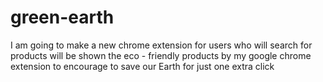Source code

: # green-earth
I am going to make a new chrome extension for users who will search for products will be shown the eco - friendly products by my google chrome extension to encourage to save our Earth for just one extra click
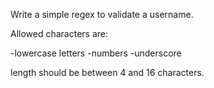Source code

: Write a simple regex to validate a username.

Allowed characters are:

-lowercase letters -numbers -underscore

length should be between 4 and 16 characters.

--

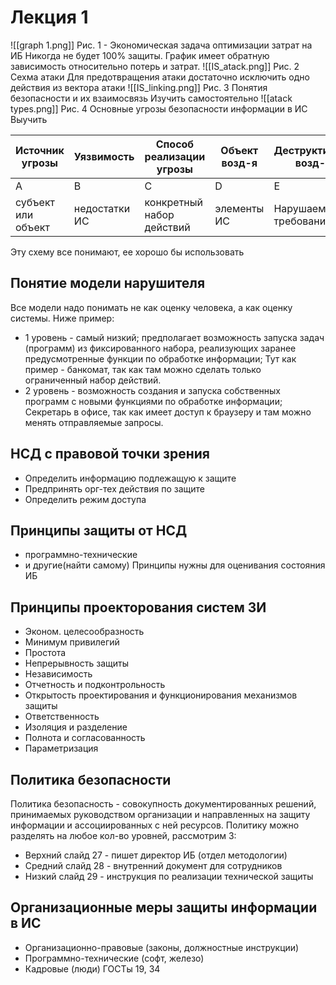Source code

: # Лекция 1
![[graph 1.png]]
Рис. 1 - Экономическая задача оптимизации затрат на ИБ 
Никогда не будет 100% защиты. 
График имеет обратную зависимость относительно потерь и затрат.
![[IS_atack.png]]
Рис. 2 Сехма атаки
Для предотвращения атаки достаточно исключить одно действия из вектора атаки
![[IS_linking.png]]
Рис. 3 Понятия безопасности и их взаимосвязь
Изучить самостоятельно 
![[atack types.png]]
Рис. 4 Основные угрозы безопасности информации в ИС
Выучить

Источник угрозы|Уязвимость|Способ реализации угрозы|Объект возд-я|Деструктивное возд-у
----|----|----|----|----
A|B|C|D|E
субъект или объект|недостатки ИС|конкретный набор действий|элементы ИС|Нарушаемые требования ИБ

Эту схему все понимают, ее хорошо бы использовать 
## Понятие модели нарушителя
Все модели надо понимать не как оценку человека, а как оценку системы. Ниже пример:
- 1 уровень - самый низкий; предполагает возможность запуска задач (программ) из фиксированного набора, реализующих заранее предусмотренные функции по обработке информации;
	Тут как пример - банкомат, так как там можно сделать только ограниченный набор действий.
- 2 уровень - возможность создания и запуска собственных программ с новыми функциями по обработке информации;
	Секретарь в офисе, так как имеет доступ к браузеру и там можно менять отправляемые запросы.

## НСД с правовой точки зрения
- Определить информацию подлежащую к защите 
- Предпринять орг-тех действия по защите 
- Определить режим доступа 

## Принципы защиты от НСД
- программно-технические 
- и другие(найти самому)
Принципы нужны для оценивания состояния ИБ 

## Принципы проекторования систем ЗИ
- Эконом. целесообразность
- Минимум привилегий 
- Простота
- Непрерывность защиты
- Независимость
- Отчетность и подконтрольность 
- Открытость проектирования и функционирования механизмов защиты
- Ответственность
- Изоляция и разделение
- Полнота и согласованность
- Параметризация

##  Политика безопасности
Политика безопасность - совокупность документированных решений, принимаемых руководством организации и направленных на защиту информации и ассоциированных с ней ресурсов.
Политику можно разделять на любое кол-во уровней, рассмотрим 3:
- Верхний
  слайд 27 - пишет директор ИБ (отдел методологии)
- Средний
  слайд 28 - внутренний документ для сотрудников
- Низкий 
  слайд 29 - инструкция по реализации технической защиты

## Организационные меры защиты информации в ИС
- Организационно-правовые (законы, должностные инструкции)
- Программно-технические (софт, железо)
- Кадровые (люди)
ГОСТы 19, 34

==

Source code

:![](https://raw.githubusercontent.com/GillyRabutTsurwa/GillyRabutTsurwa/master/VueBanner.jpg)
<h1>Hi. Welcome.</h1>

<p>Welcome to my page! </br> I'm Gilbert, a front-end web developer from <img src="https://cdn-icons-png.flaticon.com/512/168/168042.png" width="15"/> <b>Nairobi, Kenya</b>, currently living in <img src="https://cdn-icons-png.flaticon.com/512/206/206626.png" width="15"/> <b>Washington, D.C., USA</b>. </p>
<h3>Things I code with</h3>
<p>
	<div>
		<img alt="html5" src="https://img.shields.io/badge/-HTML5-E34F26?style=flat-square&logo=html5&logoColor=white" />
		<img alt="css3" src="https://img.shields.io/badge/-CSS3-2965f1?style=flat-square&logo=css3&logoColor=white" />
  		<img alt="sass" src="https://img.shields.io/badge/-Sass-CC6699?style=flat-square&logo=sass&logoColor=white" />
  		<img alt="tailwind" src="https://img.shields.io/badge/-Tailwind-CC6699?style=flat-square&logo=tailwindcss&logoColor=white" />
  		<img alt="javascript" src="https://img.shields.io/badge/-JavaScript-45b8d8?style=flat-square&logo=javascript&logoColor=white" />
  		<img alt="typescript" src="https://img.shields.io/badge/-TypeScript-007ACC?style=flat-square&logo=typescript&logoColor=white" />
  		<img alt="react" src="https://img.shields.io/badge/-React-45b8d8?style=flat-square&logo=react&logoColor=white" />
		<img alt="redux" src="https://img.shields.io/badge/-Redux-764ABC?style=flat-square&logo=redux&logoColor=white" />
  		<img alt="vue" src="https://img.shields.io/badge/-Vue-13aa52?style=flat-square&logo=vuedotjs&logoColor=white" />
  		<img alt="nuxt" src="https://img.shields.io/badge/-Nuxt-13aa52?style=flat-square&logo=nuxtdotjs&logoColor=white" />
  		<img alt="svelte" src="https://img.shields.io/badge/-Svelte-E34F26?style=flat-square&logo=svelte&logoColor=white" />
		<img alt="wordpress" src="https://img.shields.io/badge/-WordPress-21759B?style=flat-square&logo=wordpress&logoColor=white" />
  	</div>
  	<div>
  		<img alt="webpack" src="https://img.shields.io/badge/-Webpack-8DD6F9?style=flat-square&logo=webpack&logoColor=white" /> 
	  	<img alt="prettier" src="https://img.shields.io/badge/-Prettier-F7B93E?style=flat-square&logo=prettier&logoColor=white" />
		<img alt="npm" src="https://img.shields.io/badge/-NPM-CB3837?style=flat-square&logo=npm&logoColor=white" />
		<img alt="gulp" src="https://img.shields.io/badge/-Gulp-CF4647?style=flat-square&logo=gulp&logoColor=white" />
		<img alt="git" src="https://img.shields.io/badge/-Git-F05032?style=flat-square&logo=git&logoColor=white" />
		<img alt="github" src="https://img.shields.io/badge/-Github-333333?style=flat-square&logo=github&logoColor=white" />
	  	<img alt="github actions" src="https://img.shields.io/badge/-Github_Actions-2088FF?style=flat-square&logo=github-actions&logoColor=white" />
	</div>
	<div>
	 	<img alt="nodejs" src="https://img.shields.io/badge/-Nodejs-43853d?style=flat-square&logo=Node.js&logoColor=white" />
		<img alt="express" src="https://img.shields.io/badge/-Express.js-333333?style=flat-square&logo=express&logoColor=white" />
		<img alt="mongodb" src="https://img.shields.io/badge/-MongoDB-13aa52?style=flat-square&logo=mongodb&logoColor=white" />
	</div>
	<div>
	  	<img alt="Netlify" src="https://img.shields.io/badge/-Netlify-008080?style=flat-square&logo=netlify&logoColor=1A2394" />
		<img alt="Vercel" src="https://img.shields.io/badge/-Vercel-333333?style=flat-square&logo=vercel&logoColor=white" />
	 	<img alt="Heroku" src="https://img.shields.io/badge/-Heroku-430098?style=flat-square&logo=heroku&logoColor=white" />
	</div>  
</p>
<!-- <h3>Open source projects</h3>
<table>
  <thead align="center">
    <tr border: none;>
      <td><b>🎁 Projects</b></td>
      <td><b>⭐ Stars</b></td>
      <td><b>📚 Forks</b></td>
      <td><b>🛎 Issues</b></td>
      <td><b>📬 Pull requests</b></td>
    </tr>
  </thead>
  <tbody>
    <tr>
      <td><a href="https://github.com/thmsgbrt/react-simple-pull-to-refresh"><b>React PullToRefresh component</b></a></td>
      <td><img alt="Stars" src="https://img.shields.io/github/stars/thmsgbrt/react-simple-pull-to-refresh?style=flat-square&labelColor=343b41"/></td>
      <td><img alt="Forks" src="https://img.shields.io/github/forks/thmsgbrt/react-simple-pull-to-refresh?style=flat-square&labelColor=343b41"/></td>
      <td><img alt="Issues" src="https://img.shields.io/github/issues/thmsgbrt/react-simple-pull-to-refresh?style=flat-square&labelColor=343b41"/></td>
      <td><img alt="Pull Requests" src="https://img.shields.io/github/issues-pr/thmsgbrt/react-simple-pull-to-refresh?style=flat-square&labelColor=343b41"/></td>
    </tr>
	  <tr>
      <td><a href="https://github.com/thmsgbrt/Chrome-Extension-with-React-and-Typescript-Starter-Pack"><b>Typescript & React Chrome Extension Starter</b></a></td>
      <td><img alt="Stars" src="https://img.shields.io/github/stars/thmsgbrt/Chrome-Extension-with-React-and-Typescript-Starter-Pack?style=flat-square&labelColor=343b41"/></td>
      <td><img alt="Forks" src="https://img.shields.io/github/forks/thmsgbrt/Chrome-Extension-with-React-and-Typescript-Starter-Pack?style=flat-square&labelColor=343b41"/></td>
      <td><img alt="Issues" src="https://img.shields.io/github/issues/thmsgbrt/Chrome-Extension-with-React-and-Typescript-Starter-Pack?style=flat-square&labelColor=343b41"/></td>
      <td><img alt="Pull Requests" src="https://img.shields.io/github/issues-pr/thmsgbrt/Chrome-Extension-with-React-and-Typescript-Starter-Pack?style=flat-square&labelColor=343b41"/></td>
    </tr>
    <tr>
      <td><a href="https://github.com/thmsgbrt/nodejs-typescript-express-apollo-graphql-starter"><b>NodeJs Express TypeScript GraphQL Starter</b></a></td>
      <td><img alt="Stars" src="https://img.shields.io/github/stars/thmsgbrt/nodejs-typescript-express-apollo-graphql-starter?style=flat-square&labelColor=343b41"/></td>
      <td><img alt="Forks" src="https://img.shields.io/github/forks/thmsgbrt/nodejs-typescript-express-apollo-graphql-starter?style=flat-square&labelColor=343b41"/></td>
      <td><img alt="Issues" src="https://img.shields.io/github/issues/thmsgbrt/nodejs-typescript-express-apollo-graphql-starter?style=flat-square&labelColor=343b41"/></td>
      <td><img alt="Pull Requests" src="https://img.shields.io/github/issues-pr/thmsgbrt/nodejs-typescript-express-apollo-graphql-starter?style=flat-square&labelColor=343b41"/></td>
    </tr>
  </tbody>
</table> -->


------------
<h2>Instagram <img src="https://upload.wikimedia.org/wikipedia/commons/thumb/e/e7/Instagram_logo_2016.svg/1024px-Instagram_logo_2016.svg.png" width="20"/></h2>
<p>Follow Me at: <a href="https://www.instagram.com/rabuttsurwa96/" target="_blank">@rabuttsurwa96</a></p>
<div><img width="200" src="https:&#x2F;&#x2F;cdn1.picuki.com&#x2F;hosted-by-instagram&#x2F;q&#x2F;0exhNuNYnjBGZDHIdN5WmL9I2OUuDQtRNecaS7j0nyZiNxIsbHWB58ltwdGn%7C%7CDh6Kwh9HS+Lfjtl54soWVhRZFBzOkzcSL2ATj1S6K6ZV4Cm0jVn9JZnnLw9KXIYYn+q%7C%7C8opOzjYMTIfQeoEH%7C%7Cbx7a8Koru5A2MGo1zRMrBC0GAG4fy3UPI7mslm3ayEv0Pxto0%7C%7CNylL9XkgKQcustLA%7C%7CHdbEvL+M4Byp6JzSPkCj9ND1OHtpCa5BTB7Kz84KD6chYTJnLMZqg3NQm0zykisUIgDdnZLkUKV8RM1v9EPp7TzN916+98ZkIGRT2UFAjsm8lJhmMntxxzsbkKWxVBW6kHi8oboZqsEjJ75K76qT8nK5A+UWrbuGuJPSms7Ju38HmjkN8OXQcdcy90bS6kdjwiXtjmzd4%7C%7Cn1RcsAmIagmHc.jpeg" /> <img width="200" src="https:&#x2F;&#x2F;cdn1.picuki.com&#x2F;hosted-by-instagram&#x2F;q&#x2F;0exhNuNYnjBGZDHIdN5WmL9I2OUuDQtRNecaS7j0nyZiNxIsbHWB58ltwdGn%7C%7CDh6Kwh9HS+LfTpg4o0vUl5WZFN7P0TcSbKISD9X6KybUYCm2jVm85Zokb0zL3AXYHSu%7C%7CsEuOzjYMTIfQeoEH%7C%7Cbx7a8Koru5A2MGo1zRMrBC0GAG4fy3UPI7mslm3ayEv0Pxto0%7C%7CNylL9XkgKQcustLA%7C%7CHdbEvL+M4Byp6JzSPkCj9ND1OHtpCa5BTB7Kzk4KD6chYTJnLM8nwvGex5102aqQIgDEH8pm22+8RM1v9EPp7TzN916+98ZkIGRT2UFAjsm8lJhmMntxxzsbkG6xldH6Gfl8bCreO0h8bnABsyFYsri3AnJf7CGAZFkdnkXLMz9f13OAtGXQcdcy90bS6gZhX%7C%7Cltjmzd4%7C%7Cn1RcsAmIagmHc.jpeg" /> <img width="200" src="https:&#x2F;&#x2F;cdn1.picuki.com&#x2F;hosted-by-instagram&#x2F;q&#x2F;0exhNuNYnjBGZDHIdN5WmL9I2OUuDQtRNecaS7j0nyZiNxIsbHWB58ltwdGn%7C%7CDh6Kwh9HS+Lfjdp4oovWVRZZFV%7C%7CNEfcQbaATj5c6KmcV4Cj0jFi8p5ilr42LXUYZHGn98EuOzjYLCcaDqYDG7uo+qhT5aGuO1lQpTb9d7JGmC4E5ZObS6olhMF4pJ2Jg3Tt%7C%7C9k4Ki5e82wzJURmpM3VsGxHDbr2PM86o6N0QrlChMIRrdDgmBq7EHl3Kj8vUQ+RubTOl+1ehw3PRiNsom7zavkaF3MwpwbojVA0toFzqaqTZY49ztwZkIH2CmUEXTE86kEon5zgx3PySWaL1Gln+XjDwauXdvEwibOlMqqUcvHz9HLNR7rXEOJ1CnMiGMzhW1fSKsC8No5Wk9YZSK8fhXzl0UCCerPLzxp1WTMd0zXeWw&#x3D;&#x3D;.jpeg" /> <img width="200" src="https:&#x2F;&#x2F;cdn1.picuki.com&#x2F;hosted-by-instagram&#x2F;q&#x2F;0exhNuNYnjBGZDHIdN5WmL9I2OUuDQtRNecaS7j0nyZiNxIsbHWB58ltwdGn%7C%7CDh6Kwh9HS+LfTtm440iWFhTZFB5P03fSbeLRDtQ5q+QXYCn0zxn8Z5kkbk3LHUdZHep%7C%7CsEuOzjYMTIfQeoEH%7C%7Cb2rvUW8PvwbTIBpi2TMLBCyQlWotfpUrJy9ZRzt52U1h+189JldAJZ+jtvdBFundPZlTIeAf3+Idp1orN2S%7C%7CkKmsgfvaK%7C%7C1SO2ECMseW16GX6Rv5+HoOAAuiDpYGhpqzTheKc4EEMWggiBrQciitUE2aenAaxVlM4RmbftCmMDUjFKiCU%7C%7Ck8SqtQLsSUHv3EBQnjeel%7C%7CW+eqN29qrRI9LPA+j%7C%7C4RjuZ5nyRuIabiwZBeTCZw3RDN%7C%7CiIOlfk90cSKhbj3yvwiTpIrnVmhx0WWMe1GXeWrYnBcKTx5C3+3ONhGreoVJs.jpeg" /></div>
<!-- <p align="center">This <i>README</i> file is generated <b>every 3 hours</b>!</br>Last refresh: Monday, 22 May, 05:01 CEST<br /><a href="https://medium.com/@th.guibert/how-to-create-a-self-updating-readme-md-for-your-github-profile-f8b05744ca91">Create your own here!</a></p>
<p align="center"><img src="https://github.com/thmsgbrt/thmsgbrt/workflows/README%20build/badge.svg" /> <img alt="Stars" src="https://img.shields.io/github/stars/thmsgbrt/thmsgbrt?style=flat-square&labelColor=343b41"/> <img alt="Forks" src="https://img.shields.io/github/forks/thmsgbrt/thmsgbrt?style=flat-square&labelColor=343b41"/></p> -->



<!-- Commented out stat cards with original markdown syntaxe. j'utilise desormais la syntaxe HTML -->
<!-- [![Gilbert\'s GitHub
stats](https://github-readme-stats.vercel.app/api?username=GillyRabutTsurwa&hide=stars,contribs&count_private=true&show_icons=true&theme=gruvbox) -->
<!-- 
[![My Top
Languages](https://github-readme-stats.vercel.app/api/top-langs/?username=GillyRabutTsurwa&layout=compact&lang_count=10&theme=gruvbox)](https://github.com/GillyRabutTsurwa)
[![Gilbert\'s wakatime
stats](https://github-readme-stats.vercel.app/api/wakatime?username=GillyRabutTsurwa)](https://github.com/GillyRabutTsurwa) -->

(What is being asked) Using the data above, say how many lines include the word "Welcome". Write only that number.

(Task result) 2